Kidi’s work has been featured internationally, including a recent publication with ‎the London School of Economics and upcoming work with King’s College London.

More than 300,000 refugees live in Kakuma camp in northern Kenya, an isolated and arid region, shut away from the rest of the country, depending on a faltering aid system for survival.

This unequal relationship is now under more strain than ever. Deep funding cuts means harsh choices are being imposed by the aid agencies on who is helped and those who have to go without.

A new system, initiated in August, divides refugees into four categories. Those deemed most vulnerable (category 1 and 2) receive food rations – but at well below recommended minimum nutritional needs. Category 3 get a cash transfer of $US4 a month, while category 4 receives nothing at all.

Kidi’s poems explore this situation and draw on the juxtaposition between hope and hunger.

They examine the intent of aid programs and the reality of daily survival for refugees.

He poems also look at the tension between policies designed to help, and the barriers they sometimes create.

“I was born in Kakuma refugee camp, but my life started in crisis before I even took my first breath. My parents fled South Sudan during the SPLA war. My mother was pregnant with me when they crossed into Kenya. They walked for days, terrified, exhausted, with no guarantee they’d survive. They arrived with nothing, just the hope that their child might be born somewhere safer. ‎That child was me,” Peter told aid agency Oxfam.

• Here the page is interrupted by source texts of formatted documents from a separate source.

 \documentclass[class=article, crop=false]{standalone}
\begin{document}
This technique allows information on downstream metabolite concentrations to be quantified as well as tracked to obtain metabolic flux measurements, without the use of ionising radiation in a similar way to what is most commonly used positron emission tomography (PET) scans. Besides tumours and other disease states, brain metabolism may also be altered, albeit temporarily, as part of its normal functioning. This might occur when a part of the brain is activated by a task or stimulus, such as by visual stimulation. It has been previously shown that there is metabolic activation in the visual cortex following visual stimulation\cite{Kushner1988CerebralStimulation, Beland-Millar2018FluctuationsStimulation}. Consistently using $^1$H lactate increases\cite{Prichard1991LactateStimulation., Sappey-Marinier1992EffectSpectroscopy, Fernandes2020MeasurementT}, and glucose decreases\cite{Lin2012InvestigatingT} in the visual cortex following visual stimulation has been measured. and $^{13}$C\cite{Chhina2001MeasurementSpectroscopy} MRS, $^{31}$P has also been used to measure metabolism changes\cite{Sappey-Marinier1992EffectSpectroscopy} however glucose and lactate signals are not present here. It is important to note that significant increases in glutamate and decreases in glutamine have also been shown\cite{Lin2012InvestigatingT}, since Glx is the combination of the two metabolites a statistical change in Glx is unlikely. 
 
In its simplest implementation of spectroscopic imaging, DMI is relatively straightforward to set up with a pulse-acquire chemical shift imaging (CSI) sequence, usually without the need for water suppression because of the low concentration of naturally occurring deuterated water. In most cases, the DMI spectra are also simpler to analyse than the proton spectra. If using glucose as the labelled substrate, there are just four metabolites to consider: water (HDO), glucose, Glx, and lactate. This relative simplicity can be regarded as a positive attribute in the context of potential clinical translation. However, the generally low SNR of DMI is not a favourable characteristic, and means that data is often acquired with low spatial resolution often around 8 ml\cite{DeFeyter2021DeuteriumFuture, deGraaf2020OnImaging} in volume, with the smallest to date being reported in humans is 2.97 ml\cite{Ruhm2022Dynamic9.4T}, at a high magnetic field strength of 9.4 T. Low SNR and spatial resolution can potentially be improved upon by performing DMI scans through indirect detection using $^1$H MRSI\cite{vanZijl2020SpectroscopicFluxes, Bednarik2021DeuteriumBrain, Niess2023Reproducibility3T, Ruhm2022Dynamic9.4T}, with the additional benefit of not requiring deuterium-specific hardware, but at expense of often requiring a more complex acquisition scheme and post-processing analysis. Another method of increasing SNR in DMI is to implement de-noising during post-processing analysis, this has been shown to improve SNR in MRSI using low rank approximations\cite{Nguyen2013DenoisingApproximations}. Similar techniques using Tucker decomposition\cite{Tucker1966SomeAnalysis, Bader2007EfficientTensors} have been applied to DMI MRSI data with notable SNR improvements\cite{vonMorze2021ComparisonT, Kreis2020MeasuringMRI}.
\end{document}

‎“I’ve never known another home outside Kakuma. I grew up in a place that was never meant to be permanent, where the ground is dry, the food is never enough, and the future is always uncertain. Every day was a reminder that we were living on the edge of systems, of nations, of attention.

‎“You grow up quickly in a place like this. I’ve seen hunger break people. I’ve watched my parents struggle to stay strong when everything around them was falling apart. I’ve watched my sister go through trauma no child should ever face. I’ve seen death, silence, and pain become part of everyday life.

“I write because I want the world to hear what we go through not in numbers or reports, but in human language. I want people to know we exist. That behind every food cut, every protest, every refugee statistic, there are real lives like mine.

‎“I write because I need to survive. And I hope my poetry helps others survive too. I hope it gives voice to those who’ve lost theirs. I hope it reaches someone who’s in a position to act, or someone who just needed to feel seen,” he said.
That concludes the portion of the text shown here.